Ha ottenuto, come era prevedibile, molto più risalto mediatico delle precedenti manifestazioni e ha consentito di ottenere, grazie all'impegno finalmente profuso dalla dirigenza, lavori nella palestra della sede centrale (che è stata riaperta), in quella della succursale (che ha ottenuto l'agibilità da parte del Comune e l'attende ancora dalla Provincia), nell'impianto termico nei plessi di via A.Moro e del Fiordaliso e in alcune classi dove le infiltrazioni d'acqua nel soffitto stavano diventando preoccupanti.
Per tutta risposta, ai ragazzi considerati i “fautori” del movimento studentesco al Torricelli è stato comminato un più che arbitrario cinque in condotta.

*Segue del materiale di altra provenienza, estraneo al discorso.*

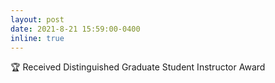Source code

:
 ```yaml
---
layout: post
date: 2021-8-21 15:59:00-0400
inline: true
---
```


:trophy: Received Distinguished Graduate Student Instructor Award
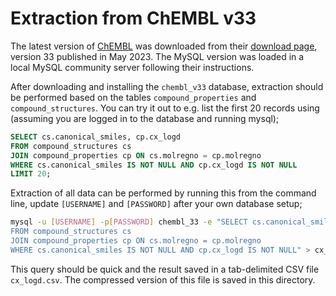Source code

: # Extraction from ChEMBL v33

The latest version of [ChEMBL](https://www.ebi.ac.uk/chembl/) was downloaded from their [download page](https://chembl.gitbook.io/chembl-interface-documentation/downloads), version 33 published in May 2023. The MySQL version was loaded in a local MySQL community server following their instructions.

After downloading and installing the `chembl_v33` database, extraction should be performed based on the tables `compound_properties` and `compound_structures`. You can try it out to e.g. list the first 20 records using (assuming you are logged in to the database and running mysql);

```sql
SELECT cs.canonical_smiles, cp.cx_logd
FROM compound_structures cs
JOIN compound_properties cp ON cs.molregno = cp.molregno
WHERE cs.canonical_smiles IS NOT NULL AND cp.cx_logd IS NOT NULL
LIMIT 20;
```

Extraction of all data can be performed by running this from the command line, update `[USERNAME]` and `[PASSWORD]` after your own database setup;

```bash
mysql -u [USERNAME] -p[PASSWORD] chembl_33 -e "SELECT cs.canonical_smiles, cp.cx_logd
FROM compound_structures cs
JOIN compound_properties cp ON cs.molregno = cp.molregno
WHERE cs.canonical_smiles IS NOT NULL AND cp.cx_logd IS NOT NULL" > cx_logd.csv
```

This query should be quick and the result saved in a tab-delimited CSV file `cx_logd.csv`. The compressed version of this file is saved in this directory.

Ricordiamo che la valutazione del comportamento, contro la quale ci siamo fortemente battuti nel periodo dell'Onda, è attentamente disciplinata da un preciso decreto presidenziale (il n°122 del 2009) che sancisce, tra le altre cose, che in nessun modo l'attribuzione di una valutazione insufficiente può inficiare i princìpi costituzionali e quelli espressi nello Statuto delle studentesse e degli studenti.
Una nota della 6° sezione della Corte di Cassazione stabilisce invece la non arbitrarietà di un'occupazione scolastica in quanto l'edificio non costituisce una realtà estranea agli studenti, che ne sono parte integrante: il reato consiste esclusivamente nell'interruzione di servizio pubblico (mai operata dagli studenti del Torricelli, che hanno occupato solo la sede succursale in via del tutto simbolica lasciando libera la sede di via S.Aloia, peraltro disertata nella giornata di occupazione).
C'è da aggiungere, inoltre, che una valutazione insufficiente del comportamento deve necessariamente tenere conto di sanzioni gravi irrogate precedentemente, mai ricevute dagli studenti del Torricelli e deve essere comunicata con adeguato anticipo alle famiglie dei giovani delinquenti.
Tanto esposto, invitiamo i Dirigenti scolastici del territorio a rivedere le valutazioni attribuite agli studenti che quotidianamente tentano di riportare la partecipazione studentesca a livelli alti e stimolano le coscienze dei propri compagni al pensiero critico mantenendo alta la bandiera del diritto allo studio. “Non si insegnano le regole senza rispettarle”.